Tesco's concession will mean it must keep beers, lagers and ciders where the alcohol-by-volume content is greater than 5.5% off the shelves, as well as any cans and bottles of beer, lager and cider in packs of less than four where the individual unit size is 440ml or less.

Tesco does not stock the popular brand Buckfast, but sells other alcopop-style and vodka drinks with a strong caffeine content. As well as super-strength lagers, the agreement will also prevent Tesco stocking much of its usual range of continental beers and fine ales.

A West Dunbartonshire spokesman said: "The licensing board approved the application from Tesco to vary the existing licence after considering the application and its benefits compared to the existing premises licence. They also took into consideration the additional responsible conditions agreed by Tesco to tailor the products available for sale.

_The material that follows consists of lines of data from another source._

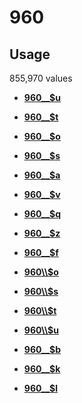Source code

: # 960

## Usage

855,970 values

-   **[960\_\_$u](../../tags/960/960__u-1.md)**  

-   **[960\_\_$t](../../tags/960/960__t-2.md)**  

-   **[960\_\_$o](../../tags/960/960__o-3.md)**  

-   **[960\_\_$s](../../tags/960/960__s-4.md)**  

-   **[960\_\_$a](../../tags/960/960__a-5.md)**  

-   **[960\_\_$v](../../tags/960/960__v-6.md)**  

-   **[960\_\_$q](../../tags/960/960__q-7.md)**  

-   **[960\_\_$z](../../tags/960/960__z-8.md)**  

-   **[960\_\_$f](../../tags/960/960__f-9.md)**  

-   **[960\\\\$o](../../tags/960/960__o-10.md)**  

-   **[960\\\\$s](../../tags/960/960__s-11.md)**  

-   **[960\\\\$t](../../tags/960/960__t-12.md)**  

-   **[960\\\\$u](../../tags/960/960__u-13.md)**  

-   **[960\_\_$b](../../tags/960/960__b-14.md)**  

-   **[960\_\_$k](../../tags/960/960__k-15.md)**  

-   **[960\_\_$l](../../tags/960/960__l-16.md)**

"The board approved the new application from Wetherspoons in Dumbarton after considering the significant benefits this business would bring to the area in terms of job creation, particularly at a time when employability is a major priority.

"Research clearly demonstrates that employment is good for physical and mental health and well being, and that these benefits to the local population can outweigh in appropriate circumstances the adverse impact of an application. In addition there were no police objections and the board were impressed by the measures Wetherspoons had put in place to prevent alcohol abuse."

A Tesco spokesman said: "As a responsible retailer of alcohol we work closely with local councils and the police to address any concerns raised in the communities where we operate.

"Where the local authority or police have concerns over high-strength products, they have added conditions to our licence with which we comply. We also keep our range of alcohol under constant review based on customer demand and feedback and as a result have removed products such as high-strength white cider from our shelves."

West Dunbartonshire became the first Scottish council to declare itself beyond saturation point with premises selling alcohol in October 2010.

More than one in 20 of the area's 90,000 residents are said to be alcohol-dependent and, according to the council, it has the second-highest number of licensed premises in Scotland per head.

The new policy, which applies for the next three years, includes a requirement that pub landlords take greater responsibility for ensuring their premises are run appropriately, combating recent incidents where it is reported that pubs have illegally bypassed electricity meters.